▶ Instructions for the task:
Work through the data below line by line and say how many lines hold "Además"; give only the number.

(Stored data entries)
= = =

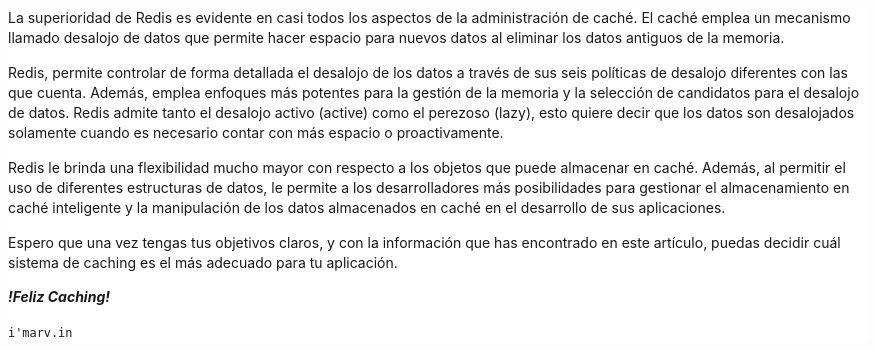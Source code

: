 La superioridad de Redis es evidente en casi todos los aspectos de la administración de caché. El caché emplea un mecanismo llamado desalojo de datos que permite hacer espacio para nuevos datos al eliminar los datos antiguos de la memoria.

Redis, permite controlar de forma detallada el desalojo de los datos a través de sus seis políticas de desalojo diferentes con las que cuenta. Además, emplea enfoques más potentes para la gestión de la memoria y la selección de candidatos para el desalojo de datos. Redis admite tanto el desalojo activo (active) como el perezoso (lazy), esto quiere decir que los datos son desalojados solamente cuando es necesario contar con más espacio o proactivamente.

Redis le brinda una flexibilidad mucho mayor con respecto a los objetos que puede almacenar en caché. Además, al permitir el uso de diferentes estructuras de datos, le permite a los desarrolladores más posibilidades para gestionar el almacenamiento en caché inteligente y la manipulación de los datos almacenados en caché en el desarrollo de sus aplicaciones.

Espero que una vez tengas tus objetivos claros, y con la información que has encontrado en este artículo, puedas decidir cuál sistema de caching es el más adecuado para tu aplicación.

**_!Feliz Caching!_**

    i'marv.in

= = =

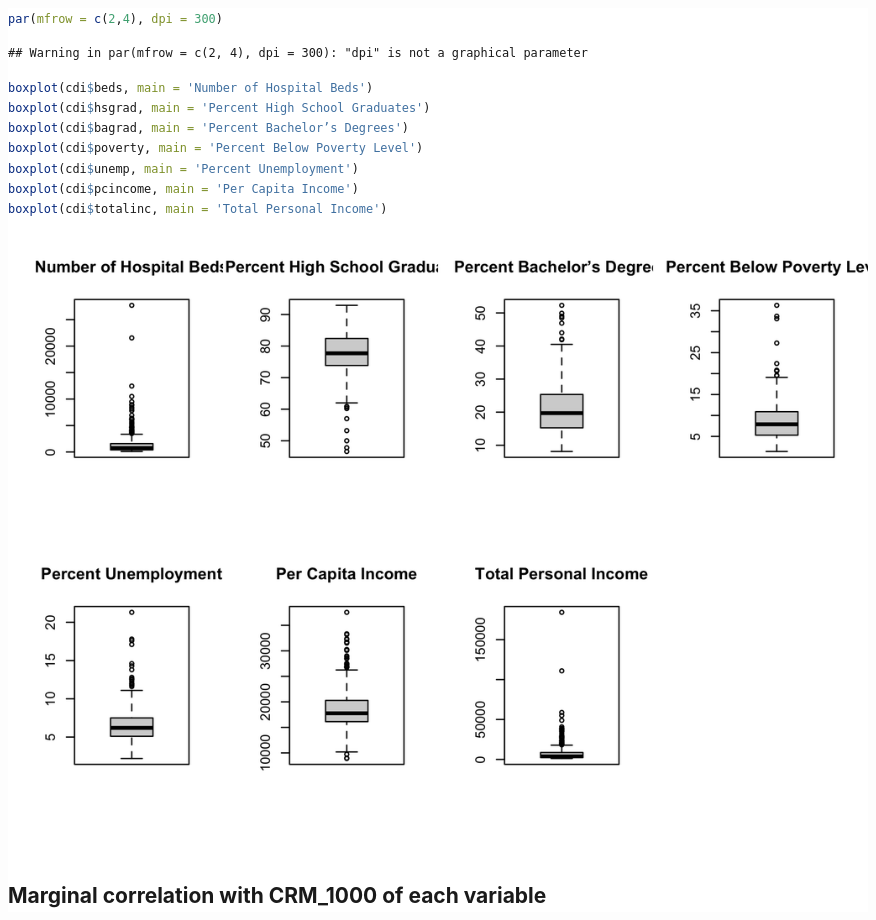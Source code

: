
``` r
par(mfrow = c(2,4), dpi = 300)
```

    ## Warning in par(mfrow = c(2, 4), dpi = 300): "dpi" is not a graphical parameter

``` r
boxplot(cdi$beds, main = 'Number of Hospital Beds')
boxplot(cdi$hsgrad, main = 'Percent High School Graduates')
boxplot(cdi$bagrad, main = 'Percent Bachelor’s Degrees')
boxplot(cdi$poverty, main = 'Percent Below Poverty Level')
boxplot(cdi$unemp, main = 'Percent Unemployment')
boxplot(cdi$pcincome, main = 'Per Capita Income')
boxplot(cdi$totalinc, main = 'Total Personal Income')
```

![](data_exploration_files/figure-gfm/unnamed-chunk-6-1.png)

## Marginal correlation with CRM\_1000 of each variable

= = =

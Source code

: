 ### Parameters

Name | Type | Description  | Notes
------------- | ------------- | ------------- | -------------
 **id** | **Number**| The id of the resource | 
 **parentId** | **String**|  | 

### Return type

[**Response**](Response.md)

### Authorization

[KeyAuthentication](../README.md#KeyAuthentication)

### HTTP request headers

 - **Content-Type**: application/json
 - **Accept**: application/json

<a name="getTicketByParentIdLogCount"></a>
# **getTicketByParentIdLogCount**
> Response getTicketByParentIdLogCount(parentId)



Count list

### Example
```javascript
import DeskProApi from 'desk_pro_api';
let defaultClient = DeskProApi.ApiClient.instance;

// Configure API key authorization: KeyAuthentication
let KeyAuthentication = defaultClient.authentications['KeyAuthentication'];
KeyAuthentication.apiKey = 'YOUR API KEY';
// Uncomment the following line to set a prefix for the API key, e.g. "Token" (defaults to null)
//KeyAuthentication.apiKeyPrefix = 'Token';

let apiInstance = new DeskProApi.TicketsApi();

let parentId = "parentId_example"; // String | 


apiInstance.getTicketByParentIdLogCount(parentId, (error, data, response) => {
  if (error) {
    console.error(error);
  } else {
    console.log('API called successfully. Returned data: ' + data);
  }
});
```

= = =

▶ Output for this task:
2